Je vais commencer ce post par une petite anecdote qui a son importance. Revenons 10 mois en arrière, j'ai terminé mon ATPL et suis en phase de mûrissement PPL pour avoir mes 180h de vol et pouvoir débuter mon stage CPL/IR/ME/MCC. Je bosse à droite à gauche pour rassemble de l'argent et pendant mes temps libres, il m'arrive d'aller à la salle de sport près de chez moi. Un soir j'y rencontre un homme d'une cinquantaine d'années qui remarque que j'ai la même montre que lui. Problème, son alarme ne cesse de sonner le matin et il ne sait pas la régler.. Bref, je m'occupe de sa montre, je lui règle, il me remercie, puis plus jamais revu ce gars.
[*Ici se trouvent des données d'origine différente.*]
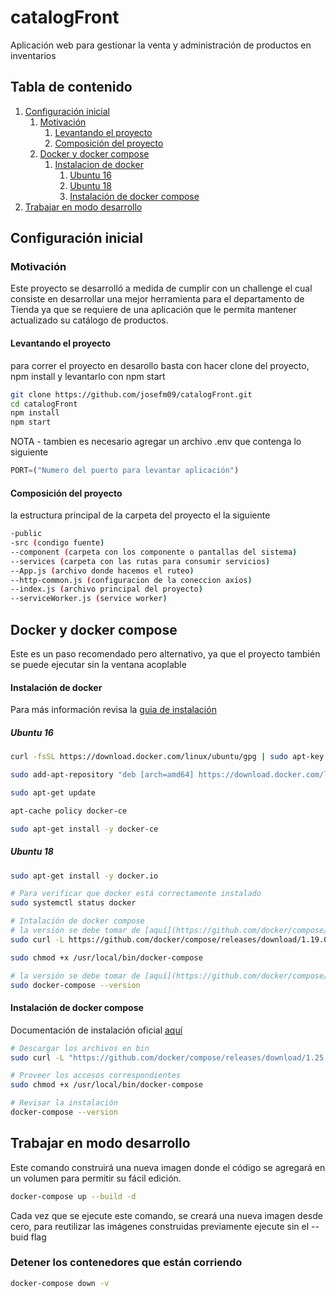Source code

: # catalogFront

Aplicación web para gestionar la venta y administración de productos en inventarios 

## Tabla de contenido

1. [Configuración inicial](#configuracion-inicial)
   1. [Motivación](#motivacion)
      1. [Levantando el proyecto](#levantando-el-proyecto)
      2. [Composición del proyecto](#composicion-del-proyecto)
   2. [Docker y docker compose](#docker-y-docker-compose)
      1. [Instalacion de docker](#instalacion-de-docker)
         1. [Ubuntu 16](#ubuntu-16)
         2. [Ubuntu 18](#ubuntu-18)
         3. [Instalación de docker compose](#instalacion-de-docker-compose)
2. [Trabajar en modo desarrollo](#trabajar-en-modo-desarrollo)

## Configuración inicial

### Motivación

Este proyecto se desarrolló a medida de cumplir con un challenge el cual consiste en desarrollar una mejor herramienta para el departamento de Tienda ya que se requiere de una aplicación que le permita mantener actualizado su catálogo de productos.

#### Levantando el proyecto

para correr el proyecto en desarollo basta con hacer clone del proyecto, npm install y levantarlo con npm start

```bash
git clone https://github.com/josefm09/catalogFront.git
cd catalogFront
npm install
npm start
```

NOTA - tambien es necesario agregar un archivo .env que contenga lo siguiente

```javaScript
PORT=("Numero del puerto para levantar aplicación")
```

#### Composición del proyecto

la estructura principal de la carpeta del proyecto el la siguiente

```bash
-public
-src (condigo fuente)
--component (carpeta con los componente o pantallas del sistema)
--services (carpeta con las rutas para consumir servicios)
--App.js (archivo donde hacemos el ruteo)
--http-common.js (configuracion de la coneccion axios)
--index.js (archivo principal del proyecto)
--serviceWorker.js (service worker)
```

## Docker y docker compose

Este es un paso recomendado pero alternativo, ya que el proyecto también se puede ejecutar sin la ventana acoplable

#### Instalación de docker

Para más información revisa la [guia de instalación](https://docs.docker.com/install/linux/docker-ce/ubuntu/)

##### Ubuntu 16

```bash
curl -fsSL https://download.docker.com/linux/ubuntu/gpg | sudo apt-key add -

sudo add-apt-repository "deb [arch=amd64] https://download.docker.com/linux/ubuntu $(lsb_release -cs) stable"

sudo apt-get update

apt-cache policy docker-ce

sudo apt-get install -y docker-ce
```

##### Ubuntu 18

```bash
sudo apt-get install -y docker.io

# Para verificar que docker está correctamente instalado
sudo systemctl status docker

# Intalación de docker compose 
# la versión se debe tomar de [aquí](https://github.com/docker/compose/releases)
sudo curl -L https://github.com/docker/compose/releases/download/1.19.0/docker-compose-`uname -s`-`uname -m` -o /usr/local/bin/docker-compose

sudo chmod +x /usr/local/bin/docker-compose

# la versión se debe tomar de [aquí](https://github.com/docker/compose/releases)
sudo docker-compose --version
```

#### Instalación de docker compose

Documentación de instalación oficial [aquí](https://docs.docker.com/compose/install/)

```bash
# Descargar los archivos en bin
sudo curl -L "https://github.com/docker/compose/releases/download/1.25.0/docker-compose-$(uname -s)-$(uname -m)" -o /usr/local/bin/docker-compose

# Proveer los accesos correspondientes
sudo chmod +x /usr/local/bin/docker-compose

# Revisar la instalación
docker-compose --version
```

## Trabajar en modo desarrollo

Este comando construirá una nueva imagen donde el código se agregará en un volumen para permitir su fácil edición.

```bash
docker-compose up --build -d
```

Cada vez que se ejecute este comando, se creará una nueva imagen desde cero, para reutilizar las imágenes construidas previamente ejecute sin el --buid flag

### Detener los contenedores que están corriendo

```bash
docker-compose down -v
```
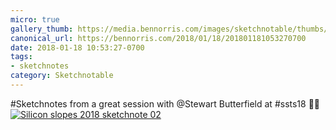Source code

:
 ```yaml
---
micro: true
gallery_thumb: https://media.bennorris.com/images/sketchnotable/thumbs/silicon-slopes-2018-sketchnote-02.jpg
canonical_url: https://bennorris.com/2018/01/18/201801181053270700
date: 2018-01-18 10:53:27-0700
tags:
- sketchnotes
category: Sketchnotable
---
```


#Sketchnotes from a great session with @Stewart Butterfield at #ssts18 ✍🏼 [![Silicon slopes 2018 sketchnote 02](https://media.bennorris.com/images/sketchnotable/silicon-slopes-2018/silicon-slopes-2018-sketchnote-02.jpg)](https://media.bennorris.com/images/sketchnotable/silicon-slopes-2018/silicon-slopes-2018-sketchnote-02.jpg)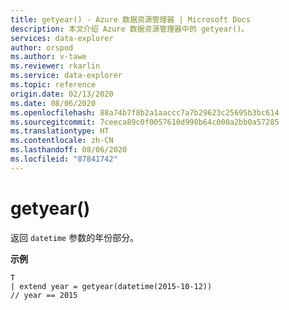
 ```yaml
---
title: getyear() - Azure 数据资源管理器 | Microsoft Docs
description: 本文介绍 Azure 数据资源管理器中的 getyear()。
services: data-explorer
author: orspod
ms.author: v-tawe
ms.reviewer: rkarlin
ms.service: data-explorer
ms.topic: reference
origin.date: 02/13/2020
ms.date: 08/06/2020
ms.openlocfilehash: 88a74b7f8b2a1aaccc7a7b29623c25695b3bc614
ms.sourcegitcommit: 7ceeca89c0f0057610d998b64c000a2bb0a57285
ms.translationtype: HT
ms.contentlocale: zh-CN
ms.lasthandoff: 08/06/2020
ms.locfileid: "87841742"
---
```

# <a name="getyear"></a>getyear()

返回 `datetime` 参数的年份部分。

**示例**

```kusto
T
| extend year = getyear(datetime(2015-10-12))
// year == 2015
```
Retour en décembre 2011, je me réinscris dans cette même salle de sport pour passer le temps vu que j'ai pas de boulot (pilote ou autre d'ailleurs). Un soir, je revois le type, qui vient me parler et me demande ou j'étais passé tout ce temps. Je lui raconte mes aventures montpelliéraines et lui explique que maintenant je cherche du boulot comme pilote.. Il me répond "ah! mais tu sais, il y a un pilote ici à la salle, je le connais un peu, je fais les cours d'abdos avec lui! Vu que tu m'a aidé pour ma montre il y a 10 mois, je vais te rendre la pareil et lui parler de toi". La semaine suivant, il me présente, et en fait ce monsieur n'était pas du tout pilote, mais broker (il vend des vols privés à des personnalités ou personnes aisées). Il se trouve que se monsieur, Michel, exploite un Beech 350 super king air! Nous discutons et il me dit "ben mon ptit gars, si tu veux tu viendras voler avec mon money pour voir comment tu te débrouille, et si t'es débrouillard, tu pourras peut-être faire quelques vols sur le Beech". 




Wooowww, quelle belle perspective pour moi qui sort d'école! Ok, c'est pas un Airbus, mais avoir l'opportunité de voler sur ce type d'avion, c'est génial! Noel passe, le jour de l'an, 2 semaines, pas de nouvelles. Je lui téléphone histoire de lui rappeler que je suis toujours là. A ce moment là il me dit "ah bah ça tombe bien que tu appelles, j'ai un vol dans quelques jours sur le Beech, si t'es dispo, tu peux le faire!" Et comment que je suis dispo!!




Et voilà comment j'ai eu mon premier job de pilote sur Beech 350. Bon c'est un boulot de safety pilot (pilote de sécurité), autrement dit, officiellement je ne suis là qu'au cas ou, pour aider le commandant de bord car l'avion est certifié monopilote, mais dans les faits j'étais copilote à part entière, en pilotant l'avion un vol sur deux.